Una partita dai due volti, decisa da episodi e da una ripresa completamente ribaltata rispetto al primo tempo. All’Ali Sami Yen Spor Kompleksi il Galatasaray supera 5-2 la Juventus, capovolgendo il risultato dopo essere andato sotto nella prima frazione.

I bianconeri avevano mostrato carattere e qualità, ma nella ripresa hanno pagato errori individuali, cali di concentrazione e l’inferiorità numerica. La qualificazione sembra ora un miraggio: la prossima settimana, all’Allianz Stadium, la Juventus proverà a giocarsi il tutto per tutto davanti al proprio pubblico, con l’obiettivo di ribaltare il passivo e riaprire il discorso.

Botta e risposta all’Ali Sami Yen: vantaggio turco, poi la doppietta di Koopmeiners ribalta il risultato

L’avvio è di marca turca. Al 15′ i padroni di casa passano in vantaggio con Gabriel Sara, bravo a sfruttare un’indecisione di Yildiz e a finalizzare con un sinistro preciso nell’angolo basso dopo una ripartenza avviata da Victor Osimhen.
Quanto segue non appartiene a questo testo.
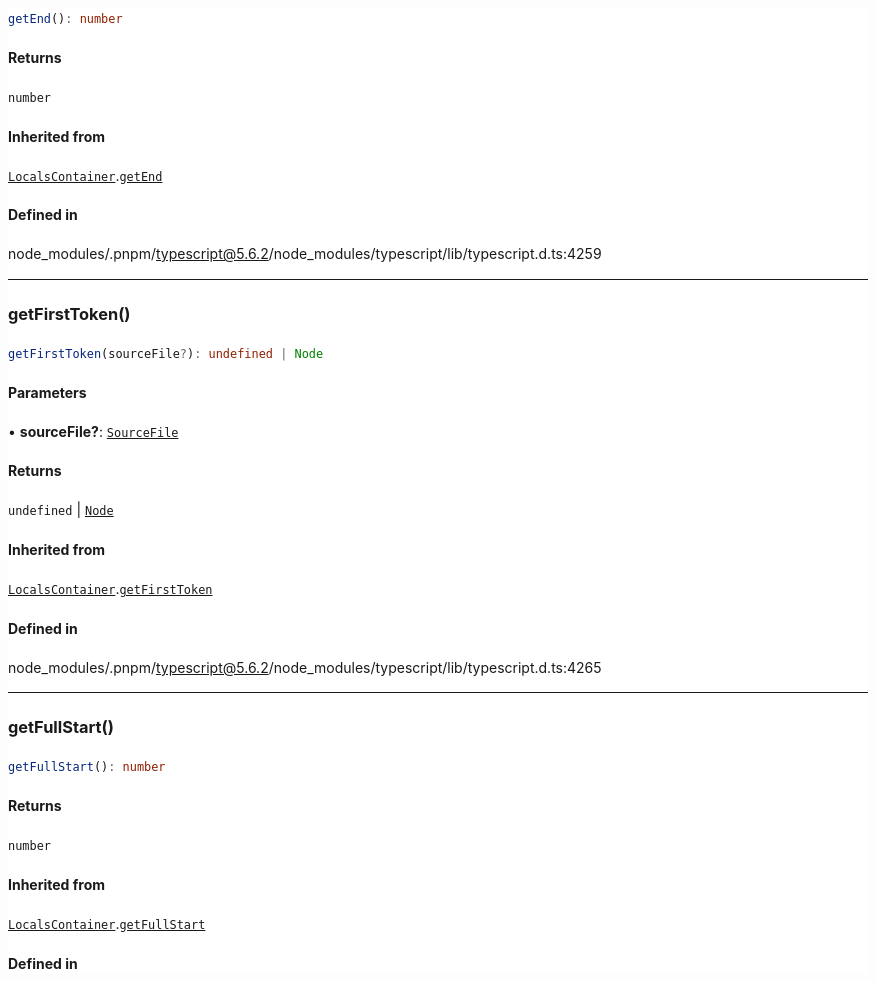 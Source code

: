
 ```ts
getEnd(): number
```

#### Returns

`number`

#### Inherited from

[`LocalsContainer`](LocalsContainer.md).[`getEnd`](LocalsContainer.md#getend)

#### Defined in

node\_modules/.pnpm/typescript@5.6.2/node\_modules/typescript/lib/typescript.d.ts:4259

***

### getFirstToken()

```ts
getFirstToken(sourceFile?): undefined | Node
```

#### Parameters

• **sourceFile?**: [`SourceFile`](SourceFile.md)

#### Returns

`undefined` \| [`Node`](Node.md)

#### Inherited from

[`LocalsContainer`](LocalsContainer.md).[`getFirstToken`](LocalsContainer.md#getfirsttoken)

#### Defined in

node\_modules/.pnpm/typescript@5.6.2/node\_modules/typescript/lib/typescript.d.ts:4265

***

### getFullStart()

```ts
getFullStart(): number
```

#### Returns

`number`

#### Inherited from

[`LocalsContainer`](LocalsContainer.md).[`getFullStart`](LocalsContainer.md#getfullstart)

#### Defined in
La reazione bianconera è immediata. Dopo appena un minuto, cross morbido di Cambiaso, colpo di testa di Kalulu respinto da Cakir e tap-in vincente di Teun Koopmeiners per l’1-1. L’ex Atalanta è protagonista anche del sorpasso: triangolazione stretta con McKennie e conclusione potente sotto l’incrocio per il 2-1 che completa il ribaltone juventino.
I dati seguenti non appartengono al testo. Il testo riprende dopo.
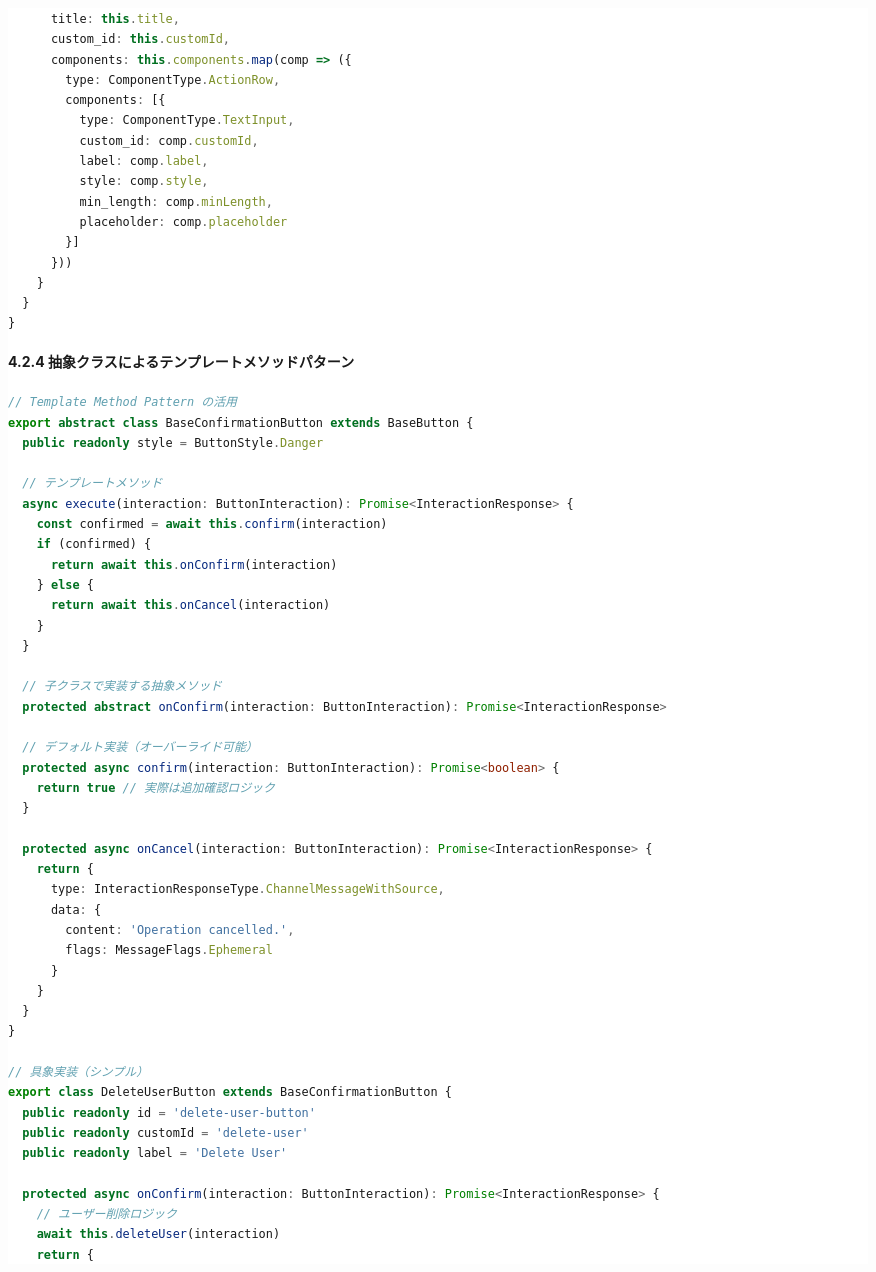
 ```typescript
      title: this.title,
      custom_id: this.customId,
      components: this.components.map(comp => ({
        type: ComponentType.ActionRow,
        components: [{
          type: ComponentType.TextInput,
          custom_id: comp.customId,
          label: comp.label,
          style: comp.style,
          min_length: comp.minLength,
          placeholder: comp.placeholder
        }]
      }))
    }
  }
}
```

#### 4.2.4 抽象クラスによるテンプレートメソッドパターン

```typescript
// Template Method Pattern の活用
export abstract class BaseConfirmationButton extends BaseButton {
  public readonly style = ButtonStyle.Danger

  // テンプレートメソッド
  async execute(interaction: ButtonInteraction): Promise<InteractionResponse> {
    const confirmed = await this.confirm(interaction)
    if (confirmed) {
      return await this.onConfirm(interaction)
    } else {
      return await this.onCancel(interaction)
    }
  }

  // 子クラスで実装する抽象メソッド
  protected abstract onConfirm(interaction: ButtonInteraction): Promise<InteractionResponse>

  // デフォルト実装（オーバーライド可能）
  protected async confirm(interaction: ButtonInteraction): Promise<boolean> {
    return true // 実際は追加確認ロジック
  }

  protected async onCancel(interaction: ButtonInteraction): Promise<InteractionResponse> {
    return {
      type: InteractionResponseType.ChannelMessageWithSource,
      data: {
        content: 'Operation cancelled.',
        flags: MessageFlags.Ephemeral
      }
    }
  }
}

// 具象実装（シンプル）
export class DeleteUserButton extends BaseConfirmationButton {
  public readonly id = 'delete-user-button'
  public readonly customId = 'delete-user'
  public readonly label = 'Delete User'

  protected async onConfirm(interaction: ButtonInteraction): Promise<InteractionResponse> {
    // ユーザー削除ロジック
    await this.deleteUser(interaction)
    return {
```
Nel momento migliore della Juventus arriva però una tegola: al 34’ Gleison Bremer è costretto a lasciare il campo per un problema muscolare, indebolendo l’assetto difensivo.

Crollo clamoroso della Juventus: il Galatasaray si impone 5-2

La ripresa cambia completamente l’inerzia del match. Al 49′ tiro-cross insidioso di Yilmaz, respinta corta di Michele Di Gregorio e zampata sotto porta di Noa Lang per il 2-2.

Al 60′ il Galatasaray completa la rimonta e torna in vantaggio: punizione tagliata ancora di Sara e deviazione decisiva del colombiano Davinson Sánchez, lasciato colpevolmente solo dalla retroguardia bianconera.

La Juventus perde definitivamente equilibrio al 67’, quando Juan Cabal, subentrato a Cambiaso già ammonito, rimedia il secondo giallo per un altro intervento su Yilmaz, lasciando i suoi in inferiorità numerica.

Con l’uomo in più, il Galatasaray affonda il colpo al 75′: retropassaggio rischioso di Thuram, errore di Kelly, Osimhen intercetta e serve ancora Lang, che firma la doppietta personale.

All’86’ arriva addirittura la manita, firmata da Sacha Boey.

Una ripresa travolgente consegna ai turchi una vittoria pesante e lascia alla Juventus rimpianti e interrogativi, soprattutto per una gestione difensiva apparsa tremendamente fragile nei momenti decisivi della gara.